W przesłanym do redaktora naczelnego piśmie oczekiwano „weryfikacji osób” pracujących w gazecie. Próbowano również deprecjonować dziennikarza. O skandalicznych naciskach lubuskiego urzędu marszałkowskiego piszą ogólnopolskie media i serwisy branżowe.
Sprawę opisuje min. miesięcznik Press i wirtualnemedia.pl. Drugi z portali obszernie komentuje stanowisko urzędu, które pojawiło się na stronach samorządu. W nieokreślonych bliżej przypadkach i sprawach, władze samorządowe zarzucają nam nagminne łamanie prawa prasowego, etyki dziennikarskiej i przekraczanie granic wolności słowa.

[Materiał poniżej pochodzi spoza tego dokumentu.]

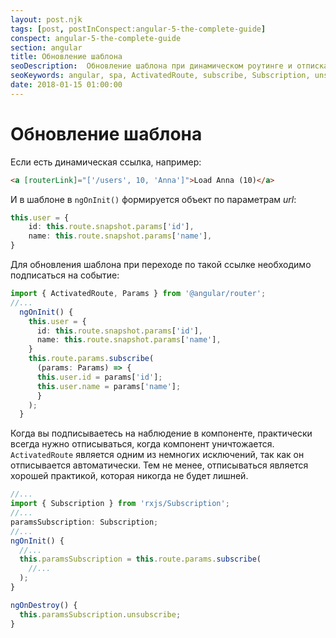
 ```yaml
---
layout: post.njk
tags: [post, postInConspect:angular-5-the-complete-guide]
conspect: angular-5-the-complete-guide
section: angular
title: Обновление шаблона
seoDescription:  Обновление шаблона при динамическом роутинге и отписка от наблюдения.
seoKeywords: angular, spa, ActivatedRoute, subscribe, Subscription, unsubscribe
date: 2018-01-15 01:00:00
---
```

# Обновление шаблона

Если есть динамическая ссылка, например:

```html
<a [routerLink]="['/users', 10, 'Anna']">Load Anna (10)</a>
```

И в шаблоне в `ngOnInit()` формируется объект по параметрам *url*:

```typescript
this.user = {
    id: this.route.snapshot.params['id'],
    name: this.route.snapshot.params['name'],
}
```

Для обновления шаблона при переходе по такой ссылке необходимо подписаться на событие:

```typescript
import { ActivatedRoute, Params } from '@angular/router';
//...
  ngOnInit() {
    this.user = {
      id: this.route.snapshot.params['id'],
      name: this.route.snapshot.params['name'],
    }
    this.route.params.subscribe(
      (params: Params) => {
      this.user.id = params['id'];
      this.user.name = params['name'];
      }
    );
  }
```

Когда вы подписываетесь на наблюдение в компоненте, практически всегда нужно отписываться, когда компонент уничтожается. `ActivatedRoute` является одним из немногих исключений, так как он отписывается автоматически. Тем не менее, отписываться является хорошей практикой, которая никогда не будет лишней.

```typescript
//...
import { Subscription } from 'rxjs/Subscription';
//...
paramsSubscription: Subscription;
//...
ngOnInit() {
  //...
  this.paramsSubscription = this.route.params.subscribe(
    //...
  );
}

ngOnDestroy() {
  this.paramsSubscription.unsubscribe;
}	
```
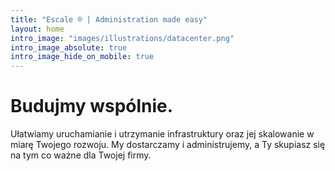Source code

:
 ```yaml
---
title: "Escale ® | Administration made easy"
layout: home
intro_image: "images/illustrations/datacenter.png"
intro_image_absolute: true
intro_image_hide_on_mobile: true
---
```


# Budujmy wspólnie.

Ułatwiamy uruchamianie i utrzymanie infrastruktury oraz jej skalowanie w miarę Twojego rozwoju. My dostarczamy i administrujemy, a Ty skupiasz się na tym co ważne dla Twojej firmy.
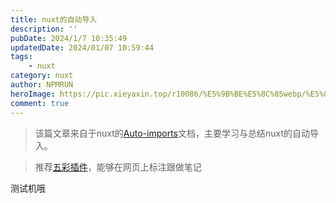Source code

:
```yaml
---
title: nuxt的自动导入
description: ''
pubDate: 2024/1/7 10:35:49
updatedDate: 2024/01/07 10:59:44
tags:
    - nuxt
category: nuxt
author: NPMRUN
heroImage: https://pic.xieyaxin.top/r10086/%E5%9B%BE%E5%8C%85webp/%E5%8A%A8%E6%BC%AB%E7%BB%BC%E5%90%882/72541468_p0.webp
comment: true
---
```


> 该篇文章来自于nuxt的[Auto-imports](https://nuxt.com/docs/guide/concepts/auto-imports)文档，主要学习与总结nuxt的自动导入。

> 推荐[五彩插件](https://www.dotalk.cn/product/wucai)，能够在网页上标注跟做笔记

<!-- iframe-lazy https://stackblitz.com/github/nuxt/examples/tree/main/examples/advanced/config-extends?embed=1&file=nuxt.config.ts&theme=light s:height:500px -->

测试机哦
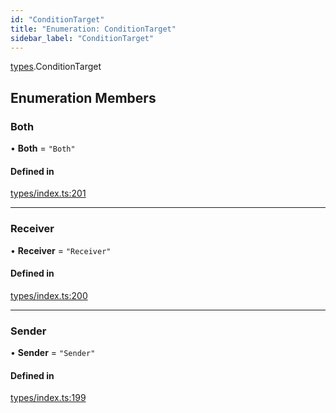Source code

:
 ```yaml
---
id: "ConditionTarget"
title: "Enumeration: ConditionTarget"
sidebar_label: "ConditionTarget"
---
```


[types](../../../modules/Types/Types.md).ConditionTarget

## Enumeration Members

### Both

• **Both** = ``"Both"``

#### Defined in

[types/index.ts:201](https://github.com/PolymeshAssociation/polymesh-sdk/blob/372a67e5d/src/types/index.ts#L201)

___

### Receiver

• **Receiver** = ``"Receiver"``

#### Defined in

[types/index.ts:200](https://github.com/PolymeshAssociation/polymesh-sdk/blob/372a67e5d/src/types/index.ts#L200)

___

### Sender

• **Sender** = ``"Sender"``

#### Defined in

[types/index.ts:199](https://github.com/PolymeshAssociation/polymesh-sdk/blob/372a67e5d/src/types/index.ts#L199)
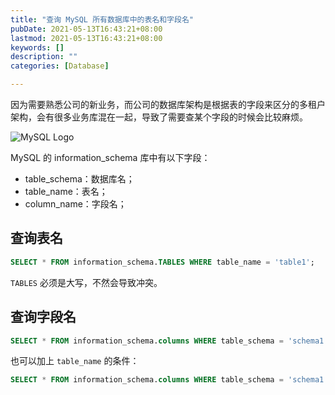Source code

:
 ```yaml
---
title: "查询 MySQL 所有数据库中的表名和字段名"
pubDate: 2021-05-13T16:43:21+08:00
lastmod: 2021-05-13T16:43:21+08:00
keywords: []
description: ""
categories: [Database]

---
```


因为需要熟悉公司的新业务，而公司的数据库架构是根据表的字段来区分的多租户架构，会有很多业务库混在一起，导致了需要查某个字段的时候会比较麻烦。

<!--more-->

![MySQL Logo](/images/query-table-and-field-names-in-all-mysql-databases/mysql-logo.webp "MySQL Logo")

MySQL 的 information_schema 库中有以下字段：

* table_schema：数据库名；
* table_name：表名；
* column_name：字段名；

## 查询表名

```sql
SELECT * FROM information_schema.TABLES WHERE table_name = 'table1';
```

`TABLES` 必须是大写，不然会导致冲突。

## 查询字段名

```sql
SELECT * FROM information_schema.columns WHERE table_schema = 'schema1' AND column_name LIKE '%field1%';
```

也可以加上 `table_name` 的条件：

```sql
SELECT * FROM information_schema.columns WHERE table_schema = 'schema1' AND table_name = 'table1' AND column_name LIKE '%field1%';
```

Opinii tej brak jest jednak pokrycia w faktach. Do tej pory do redakcji nie wpłynął żaden pozbawiony wad prawnych wniosek o sprostowanie. Przed sądami nie toczy się zaś żadna sprawa o naruszenie dóbr czy podanie nieprawdziwych informacji.
Naciski urzędu marszałkowskiego komentowane są za to szeroko w ogólnopolskich mediach. Głos w sprawie zabrało również Centrum Monitorowania Wolności Prasy SDP. W opiniach dominuje oburzenie sytuacją i niedowierzanie, że urząd mógł posunąć się do artykułowanych w sposób bezpośredni nacisków na redakcję. Wśród głosów krytyki pojawiają się również takie, które próbują brać w obronę marszałek i jej urząd.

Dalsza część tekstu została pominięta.